Exercise requirements: Your result should be the lines holding the word "textwidth", copied from the entries below.

=======

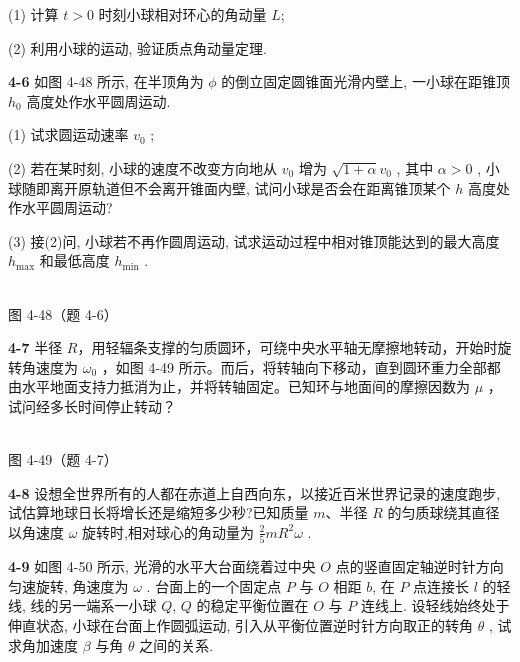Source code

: (1) 计算 $t>0$ 时刻小球相对环心的角动量 $L$;

(2) 利用小球的运动, 验证质点角动量定理.

\newpage

\textbf{4-6} 如图 4-48 所示, 在半顶角为 $\phi$ 的倒立固定圆锥面光滑内壁上, 一小球在距锥顶 $h_{0}$ 高度处作水平圆周运动.

(1) 试求圆运动速率 $v_{0}$ ;

(2) 若在某时刻, 小球的速度不改变方向地从 $v_{0}$ 增为 $\sqrt{1 + \alpha} v_{0}$ , 其中 $\alpha > 0$ , 小球随即离开原轨道但不会离开锥面内壁, 试问小球是否会在距离锥顶某个 $h$ 高度处作水平圆周运动?

(3) 接(2)问, 小球若不再作圆周运动, 试求运动过程中相对锥顶能达到的最大高度 $h_{\max}$ 和最低高度 $h_{\min}$ .

\begin{center}
\resizebox{0.41\textwidth}{!}{}\\[4pt]
{\small 图 4-48（题 4-6）}
\end{center}

\newpage

\textbf{4-7} 半径 $R$，用轻辐条支撑的匀质圆环，可绕中央水平轴无摩擦地转动，开始时旋转角速度为 $\omega_{0}$ ，如图 4-49 所示。而后，将转轴向下移动，直到圆环重力全部都由水平地面支持力抵消为止，并将转轴固定。已知环与地面间的摩擦因数为 $\mu$ ，试问经多长时间停止转动？

\begin{center}
\resizebox{0.40\textwidth}{!}{}\\[4pt]
{\small 图 4-49（题 4-7）}
\end{center}

\newpage

\textbf{4-8} 设想全世界所有的人都在赤道上自西向东，以接近百米世界记录的速度跑步,试估算地球日长将增长还是缩短多少秒?已知质量 $m$、半径 $R$ 的匀质球绕其直径以角速度 $\omega$ 旋转时,相对球心的角动量为 $\frac{2}{5}mR^{2}\omega$ .

\newpage

\textbf{4-9} 如图 4-50 所示, 光滑的水平大台面绕着过中央 $O$ 点的竖直固定轴逆时针方向匀速旋转, 角速度为 $\omega$ . 台面上的一个固定点 $P$ 与 $O$ 相距 $b$, 在 $P$ 点连接长 $l$ 的轻线, 线的另一端系一小球 $Q$, $Q$ 的稳定平衡位置在 $O$ 与 $P$ 连线上. 设轻线始终处于伸直状态, 小球在台面上作圆弧运动, 引入从平衡位置逆时针方向取正的转角 $\theta$ , 试求角加速度 $\beta$ 与角 $\theta$ 之间的关系.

=======

Result of the task:
\resizebox{0.41\textwidth}{!}{}\\[4pt]
\resizebox{0.40\textwidth}{!}{}\\[4pt]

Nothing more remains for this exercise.